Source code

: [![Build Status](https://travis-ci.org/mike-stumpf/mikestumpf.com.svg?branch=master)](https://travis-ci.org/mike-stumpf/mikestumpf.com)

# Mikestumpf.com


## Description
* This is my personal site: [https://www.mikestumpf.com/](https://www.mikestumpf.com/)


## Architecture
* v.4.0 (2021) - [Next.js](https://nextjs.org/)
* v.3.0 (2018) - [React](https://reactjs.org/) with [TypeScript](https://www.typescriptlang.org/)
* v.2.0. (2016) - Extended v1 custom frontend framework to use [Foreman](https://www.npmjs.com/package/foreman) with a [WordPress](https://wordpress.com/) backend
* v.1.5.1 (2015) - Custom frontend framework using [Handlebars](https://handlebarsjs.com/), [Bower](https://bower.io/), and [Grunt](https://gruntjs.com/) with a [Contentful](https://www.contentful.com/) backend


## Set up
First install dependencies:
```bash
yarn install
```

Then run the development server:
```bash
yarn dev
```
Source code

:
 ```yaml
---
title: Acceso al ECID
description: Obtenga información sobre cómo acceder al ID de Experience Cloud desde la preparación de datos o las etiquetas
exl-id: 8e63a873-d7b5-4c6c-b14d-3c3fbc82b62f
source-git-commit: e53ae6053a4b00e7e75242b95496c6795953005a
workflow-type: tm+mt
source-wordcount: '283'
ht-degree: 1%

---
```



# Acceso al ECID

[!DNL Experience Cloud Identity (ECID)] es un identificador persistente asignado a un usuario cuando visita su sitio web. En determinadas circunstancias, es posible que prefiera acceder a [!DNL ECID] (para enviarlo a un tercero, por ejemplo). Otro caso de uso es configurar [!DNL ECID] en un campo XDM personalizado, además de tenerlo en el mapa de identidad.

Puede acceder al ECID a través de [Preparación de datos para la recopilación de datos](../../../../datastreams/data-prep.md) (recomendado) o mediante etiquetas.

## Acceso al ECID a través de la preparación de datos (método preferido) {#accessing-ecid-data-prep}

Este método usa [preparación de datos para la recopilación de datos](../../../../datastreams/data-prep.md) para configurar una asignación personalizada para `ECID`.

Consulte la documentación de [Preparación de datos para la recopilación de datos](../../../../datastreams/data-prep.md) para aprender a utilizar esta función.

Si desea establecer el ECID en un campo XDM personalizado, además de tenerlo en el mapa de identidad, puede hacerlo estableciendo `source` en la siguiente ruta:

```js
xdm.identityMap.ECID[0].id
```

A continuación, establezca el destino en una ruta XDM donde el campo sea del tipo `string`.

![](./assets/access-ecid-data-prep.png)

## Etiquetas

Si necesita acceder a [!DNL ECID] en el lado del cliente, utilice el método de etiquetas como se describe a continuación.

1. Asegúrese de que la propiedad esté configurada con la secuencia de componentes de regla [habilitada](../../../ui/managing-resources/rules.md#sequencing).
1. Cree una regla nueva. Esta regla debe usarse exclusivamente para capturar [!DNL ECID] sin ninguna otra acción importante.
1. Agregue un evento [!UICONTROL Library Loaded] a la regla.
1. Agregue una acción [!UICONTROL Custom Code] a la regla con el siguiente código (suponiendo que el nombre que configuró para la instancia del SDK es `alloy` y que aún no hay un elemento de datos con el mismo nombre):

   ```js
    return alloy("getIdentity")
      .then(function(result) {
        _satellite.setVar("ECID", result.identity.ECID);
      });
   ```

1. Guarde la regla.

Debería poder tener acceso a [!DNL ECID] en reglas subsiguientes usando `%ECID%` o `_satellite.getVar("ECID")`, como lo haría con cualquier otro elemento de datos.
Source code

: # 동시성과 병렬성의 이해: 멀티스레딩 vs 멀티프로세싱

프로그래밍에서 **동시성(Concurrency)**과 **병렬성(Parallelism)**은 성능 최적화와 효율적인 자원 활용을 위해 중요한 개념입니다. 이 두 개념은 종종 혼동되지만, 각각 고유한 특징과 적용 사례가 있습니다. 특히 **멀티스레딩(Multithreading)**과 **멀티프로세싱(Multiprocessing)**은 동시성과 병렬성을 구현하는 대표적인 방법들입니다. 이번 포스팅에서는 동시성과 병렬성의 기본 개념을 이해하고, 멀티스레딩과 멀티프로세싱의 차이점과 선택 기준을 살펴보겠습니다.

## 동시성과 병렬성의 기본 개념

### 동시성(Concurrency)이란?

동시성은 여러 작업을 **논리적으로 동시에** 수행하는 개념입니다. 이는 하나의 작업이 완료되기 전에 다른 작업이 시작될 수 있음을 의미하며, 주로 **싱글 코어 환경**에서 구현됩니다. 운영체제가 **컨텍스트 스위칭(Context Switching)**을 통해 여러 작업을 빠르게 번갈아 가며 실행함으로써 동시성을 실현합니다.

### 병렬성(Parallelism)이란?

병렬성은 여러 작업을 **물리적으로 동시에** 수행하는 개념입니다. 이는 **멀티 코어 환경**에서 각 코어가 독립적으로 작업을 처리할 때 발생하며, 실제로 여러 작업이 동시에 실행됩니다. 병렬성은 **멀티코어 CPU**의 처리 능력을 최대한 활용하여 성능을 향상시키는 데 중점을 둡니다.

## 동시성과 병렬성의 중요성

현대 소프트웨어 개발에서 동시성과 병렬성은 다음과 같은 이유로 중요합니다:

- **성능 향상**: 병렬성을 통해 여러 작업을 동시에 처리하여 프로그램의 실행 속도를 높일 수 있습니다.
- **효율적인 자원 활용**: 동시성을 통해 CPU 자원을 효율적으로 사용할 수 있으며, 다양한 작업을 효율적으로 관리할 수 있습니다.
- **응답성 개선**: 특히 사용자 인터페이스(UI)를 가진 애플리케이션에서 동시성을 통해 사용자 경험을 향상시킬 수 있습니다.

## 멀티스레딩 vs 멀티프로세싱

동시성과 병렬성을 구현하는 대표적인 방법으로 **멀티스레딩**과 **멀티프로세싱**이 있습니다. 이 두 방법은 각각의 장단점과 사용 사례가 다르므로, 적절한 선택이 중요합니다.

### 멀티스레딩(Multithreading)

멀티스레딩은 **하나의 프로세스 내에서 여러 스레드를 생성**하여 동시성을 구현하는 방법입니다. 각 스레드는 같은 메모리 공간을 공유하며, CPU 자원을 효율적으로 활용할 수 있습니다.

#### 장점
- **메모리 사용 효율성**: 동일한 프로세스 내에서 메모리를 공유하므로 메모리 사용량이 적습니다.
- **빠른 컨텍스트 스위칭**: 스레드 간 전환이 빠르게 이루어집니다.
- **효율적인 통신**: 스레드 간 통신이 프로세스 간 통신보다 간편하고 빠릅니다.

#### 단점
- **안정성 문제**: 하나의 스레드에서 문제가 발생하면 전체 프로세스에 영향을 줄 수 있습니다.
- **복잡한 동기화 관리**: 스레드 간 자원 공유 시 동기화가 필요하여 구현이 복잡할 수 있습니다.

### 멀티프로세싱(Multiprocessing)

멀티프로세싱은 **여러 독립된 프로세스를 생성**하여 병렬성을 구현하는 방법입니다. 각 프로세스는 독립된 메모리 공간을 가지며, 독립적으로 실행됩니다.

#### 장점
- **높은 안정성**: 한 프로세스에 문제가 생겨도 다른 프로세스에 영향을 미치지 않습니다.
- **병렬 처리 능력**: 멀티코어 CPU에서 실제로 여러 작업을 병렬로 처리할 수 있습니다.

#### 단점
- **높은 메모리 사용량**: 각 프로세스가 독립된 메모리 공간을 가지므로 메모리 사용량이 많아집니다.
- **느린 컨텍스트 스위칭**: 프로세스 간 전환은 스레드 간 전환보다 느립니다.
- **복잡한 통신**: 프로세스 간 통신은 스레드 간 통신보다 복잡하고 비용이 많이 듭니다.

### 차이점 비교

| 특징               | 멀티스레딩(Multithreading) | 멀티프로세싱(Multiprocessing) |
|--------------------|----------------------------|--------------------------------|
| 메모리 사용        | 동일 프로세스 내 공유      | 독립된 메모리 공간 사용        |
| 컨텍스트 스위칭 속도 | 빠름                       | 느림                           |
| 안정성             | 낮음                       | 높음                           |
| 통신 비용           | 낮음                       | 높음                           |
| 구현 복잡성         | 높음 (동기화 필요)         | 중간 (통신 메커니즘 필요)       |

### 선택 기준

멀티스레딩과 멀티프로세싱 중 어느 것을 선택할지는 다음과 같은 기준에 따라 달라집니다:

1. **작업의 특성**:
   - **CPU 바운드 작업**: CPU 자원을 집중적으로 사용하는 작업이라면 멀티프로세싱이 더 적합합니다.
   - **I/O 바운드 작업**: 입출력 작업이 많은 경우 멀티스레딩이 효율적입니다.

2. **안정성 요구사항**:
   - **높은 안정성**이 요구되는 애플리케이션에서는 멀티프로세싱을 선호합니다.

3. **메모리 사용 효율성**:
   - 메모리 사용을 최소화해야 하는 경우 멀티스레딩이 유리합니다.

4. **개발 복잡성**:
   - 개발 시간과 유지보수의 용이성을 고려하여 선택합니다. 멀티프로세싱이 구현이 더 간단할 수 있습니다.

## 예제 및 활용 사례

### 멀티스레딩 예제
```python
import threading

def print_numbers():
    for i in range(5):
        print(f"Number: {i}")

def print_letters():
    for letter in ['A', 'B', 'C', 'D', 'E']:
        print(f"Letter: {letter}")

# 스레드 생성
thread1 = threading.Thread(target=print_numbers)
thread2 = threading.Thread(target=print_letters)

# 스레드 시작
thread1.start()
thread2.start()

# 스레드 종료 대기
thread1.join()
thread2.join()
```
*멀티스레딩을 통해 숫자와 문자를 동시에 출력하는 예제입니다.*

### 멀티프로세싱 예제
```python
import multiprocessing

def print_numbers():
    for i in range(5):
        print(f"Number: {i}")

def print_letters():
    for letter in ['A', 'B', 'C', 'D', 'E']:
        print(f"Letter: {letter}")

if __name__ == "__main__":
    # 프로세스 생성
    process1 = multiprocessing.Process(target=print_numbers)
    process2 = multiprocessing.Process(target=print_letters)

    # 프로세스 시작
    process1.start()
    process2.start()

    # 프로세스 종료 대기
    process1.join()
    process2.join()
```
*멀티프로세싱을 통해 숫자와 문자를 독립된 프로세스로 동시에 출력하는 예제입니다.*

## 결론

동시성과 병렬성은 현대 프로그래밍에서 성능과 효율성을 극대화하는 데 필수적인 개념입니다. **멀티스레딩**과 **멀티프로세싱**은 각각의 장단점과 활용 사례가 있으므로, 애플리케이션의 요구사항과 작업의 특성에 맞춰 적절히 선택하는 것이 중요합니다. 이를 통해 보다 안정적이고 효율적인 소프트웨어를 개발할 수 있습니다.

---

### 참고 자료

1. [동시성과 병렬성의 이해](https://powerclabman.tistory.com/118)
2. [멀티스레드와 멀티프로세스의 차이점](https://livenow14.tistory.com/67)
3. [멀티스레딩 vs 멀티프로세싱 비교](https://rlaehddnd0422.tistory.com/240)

########

• [How to complete this task]
Please return all lines in the material above that include the word "with".

• [Solution]
* v.3.0 (2018) - [React](https://reactjs.org/) with [TypeScript](https://www.typescriptlang.org/)
* v.2.0. (2016) - Extended v1 custom frontend framework to use [Foreman](https://www.npmjs.com/package/foreman) with a [WordPress](https://wordpress.com/) backend
* v.1.5.1 (2015) - Custom frontend framework using [Handlebars](https://handlebarsjs.com/), [Bower](https://bower.io/), and [Grunt](https://gruntjs.com/) with a [Contentful](https://www.contentful.com/) backend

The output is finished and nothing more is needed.